BEGIN

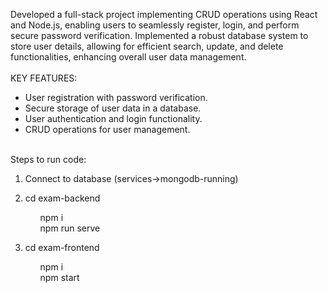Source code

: Developed a full-stack project implementing CRUD operations using React and Node.js, enabling users to seamlessly register, login, and perform secure password verification.
Implemented a robust database system to store user details, allowing for efficient search, update, and delete functionalities, enhancing overall user data management.
<br>
<br>KEY FEATURES:<br>
<ul>
  <li>User registration with password verification.</li>
  <li>Secure storage of user data in a database.</li>
  <li>User authentication and login functionality.</li>
  <li>CRUD operations for user management.</li>
</ul>
<br>
Steps to run code:

1) Connect to database (services->mongodb-running)
2) cd exam-backend
     <ul>npm i</ul>
     <ul>npm run serve</ul>

3) cd exam-frontend
     <ul>npm i</ul>
     <ul>npm start</ul>
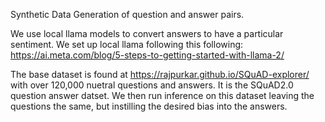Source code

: Synthetic Data Generation of question and answer pairs.

We use local llama models to convert answers to have a particular sentiment. We set up local llama following this following: https://ai.meta.com/blog/5-steps-to-getting-started-with-llama-2/



The base dataset is found at https://rajpurkar.github.io/SQuAD-explorer/  with over 120,000 nuetral questions and answers. It is the SQuAD2.0 question answer datset. We then run inference on this dataset leaving the questions the same, but instilling the desired bias into the answers.
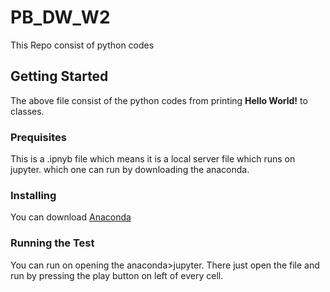 # PB_DW_W2
This  Repo consist of python codes

## Getting Started
The above file consist of the python codes from printing **Hello World!**
to classes.

### Prequisites
This is a .ipnyb file which means it is a local server file
which runs on jupyter. which one can run by downloading the 
anaconda.

### Installing
You can download [Anaconda](http://anaconda.org)

### Running the Test

You can run on opening the anaconda>jupyter. There just open the 
file and run by pressing the play button on left of every cell.
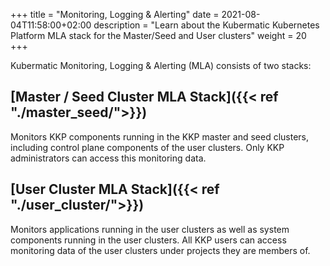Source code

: +++
title = "Monitoring, Logging & Alerting"
date = 2021-08-04T11:58:00+02:00
description = "Learn about the Kubermatic Kubernetes Platform MLA stack for the Master/Seed and User clusters"
weight = 20
+++

Kubermatic Monitoring, Logging & Alerting (MLA) consists of two stacks:

## [Master / Seed Cluster MLA Stack]({{< ref "./master_seed/">}})

Monitors KKP components running in the KKP master and seed clusters, including control plane components of the user clusters. Only KKP administrators can access this monitoring data.

## [User Cluster MLA Stack]({{< ref "./user_cluster/">}})

Monitors applications running in the user clusters as well as system components running in the user clusters. All KKP users can access monitoring data of the user clusters under projects they are members of.
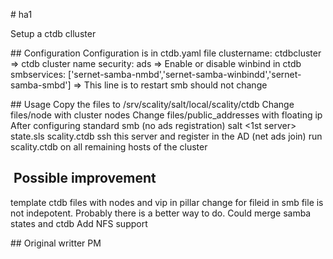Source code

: # ha1

Setup a ctdb clluster

## Configuration
Configuration is in ctdb.yaml file
clustername: ctdbcluster
  => ctdb cluster name
security: ads
  => Enable or disable winbind in ctdb
smbservices: ['sernet-samba-nmbd','sernet-samba-winbindd','sernet-samba-smbd']
  => This line is to restart smb should not change

## Usage
Copy the files to /srv/scality/salt/local/scality/ctdb
Change files/node with cluster nodes
Change files/public_addresses with floating ip
After configuring standard smb (no ads registration) 
salt <1st server> state.sls scality.ctdb 
ssh this server and register in the AD (net ads join) 
run scality.ctdb on all remaining hosts of the cluster

##  Possible improvement
template ctdb files with nodes and vip in pillar
change for fileid in smb file is not indepotent. Probably there is a better way to do.
Could merge samba states and ctdb 
Add NFS support 

## Original writter
PM
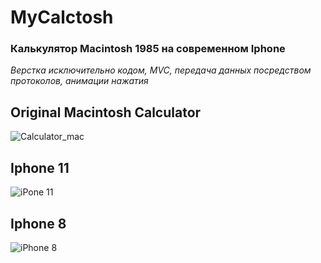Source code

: # MyCalctosh
### Калькулятор Macintosh 1985 на современном Iphone
*Верстка исключительно кодом, MVC, передача данных посредством протоколов, анимации нажатия*

## Original Macintosh Calculator
![Calculator_mac](https://user-images.githubusercontent.com/79677367/189838251-fd4ea6ca-6d79-49e8-aead-5d71f1317f7f.png)

## Iphone 11
![ iPone 11](https://user-images.githubusercontent.com/79677367/189838273-cf4976a6-a918-4e17-a58b-bf6334d78b0d.png)

## Iphone 8
![iPhone 8](https://user-images.githubusercontent.com/79677367/189838281-e5a56744-9e5c-4930-b094-29f99099db4b.png)

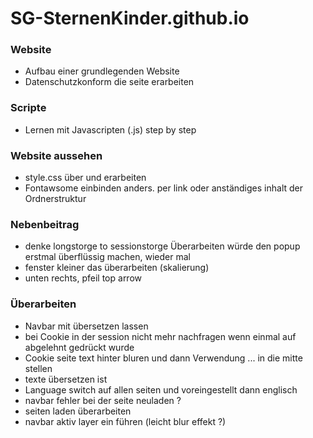 # SG-SternenKinder.github.io

### Website
- Aufbau einer grundlegenden Website
- Datenschutzkonform die seite erarbeiten

### Scripte
- Lernen mit Javascripten (.js) step by step

### Website aussehen
- style.css über und erarbeiten
- Fontawsome einbinden anders. per link oder anständiges inhalt der Ordnerstruktur

### Nebenbeitrag
- denke longstorge to sessionstorge Überarbeiten würde den popup erstmal überflüssig machen, wieder mal
- fenster kleiner das überarbeiten (skalierung)
- unten rechts, pfeil top arrow

### Überarbeiten
- Navbar mit übersetzen lassen
- bei Cookie in der session nicht mehr nachfragen wenn einmal auf abgelehnt gedrückt wurde
- Cookie seite text hinter bluren und dann Verwendung ... in die mitte stellen
- texte übersetzen ist
- Language switch auf allen seiten und voreingestellt dann englisch
- navbar fehler bei der seite neuladen ?
- seiten laden überarbeiten
- navbar aktiv layer ein führen (leicht blur effekt ?)
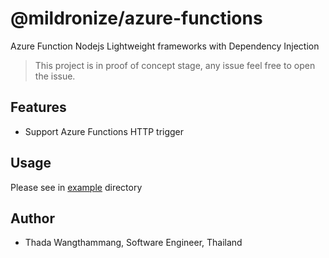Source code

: # @mildronize/azure-functions
Azure Function Nodejs Lightweight frameworks with Dependency Injection

> This project is in proof of concept stage, any issue feel free to open the issue.

## Features
- Support Azure Functions HTTP trigger

## Usage

Please see in [example](examples) directory

## Author
- Thada Wangthammang, Software Engineer, Thailand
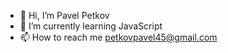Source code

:- 👋 Hi, I’m Pavel Petkov
- 🌱 I’m currently learning JavaScript
- 📫 How to reach me petkovpavel45@gmail.com

<!---
petkovpavel45/petkovpavel45 is a ✨ special ✨ repository because its `README.md` (this file) appears on your GitHub profile.
You can click the Preview link to take a look at your changes.
--->
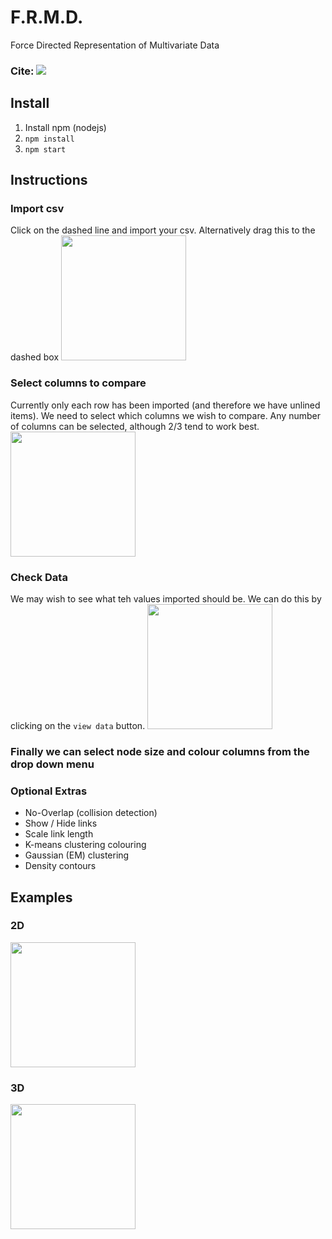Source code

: # F.R.M.D. 
Force Directed Representation of Multivariate Data

### Cite: <image src='https://zenodo.org/badge/229162791.svg'/> 


## Install 
1. Install npm (nodejs)
2. `npm install`
3. `npm start`




## Instructions
### Import csv
Click on the dashed line and import your csv. Alternatively drag this to the dashed box
<image src='https://github.com/wolfiex/FRMD/blob/master/doc/s1.png?raw=true' style='width:200px'/>

### Select columns to compare
Currently only each row has been imported (and therefore we have unlined items). We need to select which columns we wish to compare. Any number of columns can be selected, although 2/3 tend to work best. 
<image src='https://github.com/wolfiex/FRMD/blob/master/doc/s3.png?raw=true' style='width:200px'/>

### Check Data
We may wish to see what teh values imported should be. We can do this by clicking on the `view data` button. 
<image src='https://github.com/wolfiex/FRMD/blob/master/doc/s2.png?raw=true' style='width:200px'/>

### Finally we can select node size and colour columns from the drop down menu

### Optional Extras
- No-Overlap (collision detection)
- Show / Hide links
- Scale link length
- K-means clustering colouring
- Gaussian (EM) clustering
- Density contours

## Examples
### 2D
<image src='https://github.com/wolfiex/FRMD/blob/master/doc/devmet.png?raw=true' style='width:200px'/>

### 3D
<image src='https://github.com/wolfiex/FRMD/blob/master/doc/fullold.png?raw=true' style='width:200px'/>
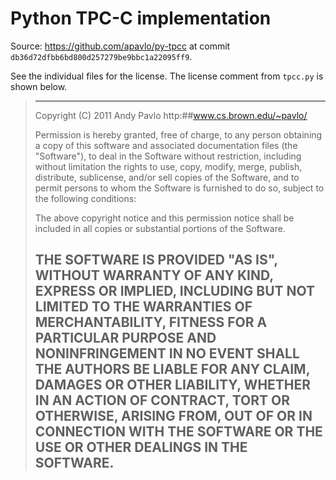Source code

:# Python TPC-C implementation

Source: https://github.com/apavlo/py-tpcc at commit
`db36d72dfbb6bd800d257279be9bbc1a22095ff9`.

See the individual files for the license. The license comment from `tpcc.py` is
shown below.

> -----------------------------------------------------------------------
> Copyright (C) 2011
> Andy Pavlo
> http:##www.cs.brown.edu/~pavlo/
>
> Permission is hereby granted, free of charge, to any person obtaining
> a copy of this software and associated documentation files (the
> "Software"), to deal in the Software without restriction, including
> without limitation the rights to use, copy, modify, merge, publish,
> distribute, sublicense, and/or sell copies of the Software, and to
> permit persons to whom the Software is furnished to do so, subject to
> the following conditions:
>
> The above copyright notice and this permission notice shall be
> included in all copies or substantial portions of the Software.
>
> THE SOFTWARE IS PROVIDED "AS IS", WITHOUT WARRANTY OF ANY KIND,
> EXPRESS OR IMPLIED, INCLUDING BUT NOT LIMITED TO THE WARRANTIES OF
> MERCHANTABILITY, FITNESS FOR A PARTICULAR PURPOSE AND NONINFRINGEMENT
> IN NO EVENT SHALL THE AUTHORS BE LIABLE FOR ANY CLAIM, DAMAGES OR
> OTHER LIABILITY, WHETHER IN AN ACTION OF CONTRACT, TORT OR OTHERWISE,
> ARISING FROM, OUT OF OR IN CONNECTION WITH THE SOFTWARE OR THE USE OR
> OTHER DEALINGS IN THE SOFTWARE.
> -----------------------------------------------------------------------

END

Problem details: Where does the word "width" appear in the records above? Return every line that holds it.

Exercise output:
<image src='https://github.com/wolfiex/FRMD/blob/master/doc/s1.png?raw=true' style='width:200px'/>
<image src='https://github.com/wolfiex/FRMD/blob/master/doc/s3.png?raw=true' style='width:200px'/>
<image src='https://github.com/wolfiex/FRMD/blob/master/doc/s2.png?raw=true' style='width:200px'/>
<image src='https://github.com/wolfiex/FRMD/blob/master/doc/devmet.png?raw=true' style='width:200px'/>
<image src='https://github.com/wolfiex/FRMD/blob/master/doc/fullold.png?raw=true' style='width:200px'/>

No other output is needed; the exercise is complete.